(Source data)
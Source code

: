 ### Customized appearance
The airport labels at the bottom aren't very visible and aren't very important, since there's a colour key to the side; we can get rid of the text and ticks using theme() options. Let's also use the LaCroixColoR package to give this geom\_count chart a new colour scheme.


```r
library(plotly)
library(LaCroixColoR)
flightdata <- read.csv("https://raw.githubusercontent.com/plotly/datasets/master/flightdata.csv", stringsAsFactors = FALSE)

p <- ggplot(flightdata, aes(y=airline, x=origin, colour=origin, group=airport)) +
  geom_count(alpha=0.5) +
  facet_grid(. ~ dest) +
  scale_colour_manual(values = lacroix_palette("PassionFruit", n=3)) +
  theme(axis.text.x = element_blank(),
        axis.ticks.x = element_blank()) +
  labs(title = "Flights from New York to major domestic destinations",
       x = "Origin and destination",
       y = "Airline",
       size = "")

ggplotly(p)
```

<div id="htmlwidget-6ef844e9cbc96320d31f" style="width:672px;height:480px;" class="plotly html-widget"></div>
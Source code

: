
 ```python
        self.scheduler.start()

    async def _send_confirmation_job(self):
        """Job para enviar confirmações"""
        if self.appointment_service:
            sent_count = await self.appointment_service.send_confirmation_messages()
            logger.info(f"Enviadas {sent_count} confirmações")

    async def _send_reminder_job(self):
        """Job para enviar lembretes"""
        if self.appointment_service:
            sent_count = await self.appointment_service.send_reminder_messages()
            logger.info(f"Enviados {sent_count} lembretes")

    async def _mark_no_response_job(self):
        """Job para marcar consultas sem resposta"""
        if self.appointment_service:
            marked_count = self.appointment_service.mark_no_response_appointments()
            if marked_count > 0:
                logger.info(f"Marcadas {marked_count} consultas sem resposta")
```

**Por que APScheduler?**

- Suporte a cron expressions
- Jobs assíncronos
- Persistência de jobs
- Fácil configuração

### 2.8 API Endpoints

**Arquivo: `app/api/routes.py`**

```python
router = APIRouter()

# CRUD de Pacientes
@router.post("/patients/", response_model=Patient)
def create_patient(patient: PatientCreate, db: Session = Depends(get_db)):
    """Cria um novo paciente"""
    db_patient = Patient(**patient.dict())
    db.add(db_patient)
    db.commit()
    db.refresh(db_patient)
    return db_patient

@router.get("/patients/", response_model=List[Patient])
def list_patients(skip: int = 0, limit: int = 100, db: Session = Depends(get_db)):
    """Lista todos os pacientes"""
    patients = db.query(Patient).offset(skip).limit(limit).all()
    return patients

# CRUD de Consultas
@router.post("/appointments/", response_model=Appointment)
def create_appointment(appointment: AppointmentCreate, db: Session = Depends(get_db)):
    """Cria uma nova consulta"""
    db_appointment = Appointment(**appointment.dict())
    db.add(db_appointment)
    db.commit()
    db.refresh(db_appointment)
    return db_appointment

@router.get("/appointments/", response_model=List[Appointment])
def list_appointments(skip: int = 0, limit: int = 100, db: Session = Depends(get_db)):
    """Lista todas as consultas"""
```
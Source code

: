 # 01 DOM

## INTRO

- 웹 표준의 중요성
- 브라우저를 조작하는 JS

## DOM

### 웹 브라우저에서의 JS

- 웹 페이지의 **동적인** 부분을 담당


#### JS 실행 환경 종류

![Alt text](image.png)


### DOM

- _EXERCISE REQUIREMENTS_
Beginning with the very first line of the records above, please retype each line through the one that has "- Suporte a cron expressions", and add nothing.

- _ANSWER TO THE PROBLEM_
Source code

: ### Customized appearance
The airport labels at the bottom aren't very visible and aren't very important, since there's a colour key to the side; we can get rid of the text and ticks using theme() options. Let's also use the LaCroixColoR package to give this geom\_count chart a new colour scheme.


```r
library(plotly)
library(LaCroixColoR)
flightdata <- read.csv("https://raw.githubusercontent.com/plotly/datasets/master/flightdata.csv", stringsAsFactors = FALSE)

p <- ggplot(flightdata, aes(y=airline, x=origin, colour=origin, group=airport)) +
  geom_count(alpha=0.5) +
  facet_grid(. ~ dest) +
  scale_colour_manual(values = lacroix_palette("PassionFruit", n=3)) +
  theme(axis.text.x = element_blank(),
        axis.ticks.x = element_blank()) +
  labs(title = "Flights from New York to major domestic destinations",
       x = "Origin and destination",
       y = "Airline",
       size = "")

ggplotly(p)
```

<div id="htmlwidget-6ef844e9cbc96320d31f" style="width:672px;height:480px;" class="plotly html-widget"></div>
Source code

:
 ```python
        self.scheduler.start()

    async def _send_confirmation_job(self):
        """Job para enviar confirmações"""
        if self.appointment_service:
            sent_count = await self.appointment_service.send_confirmation_messages()
            logger.info(f"Enviadas {sent_count} confirmações")

    async def _send_reminder_job(self):
        """Job para enviar lembretes"""
        if self.appointment_service:
            sent_count = await self.appointment_service.send_reminder_messages()
            logger.info(f"Enviados {sent_count} lembretes")

    async def _mark_no_response_job(self):
        """Job para marcar consultas sem resposta"""
        if self.appointment_service:
            marked_count = self.appointment_service.mark_no_response_appointments()
            if marked_count > 0:
                logger.info(f"Marcadas {marked_count} consultas sem resposta")
```

**Por que APScheduler?**

- Suporte a cron expressions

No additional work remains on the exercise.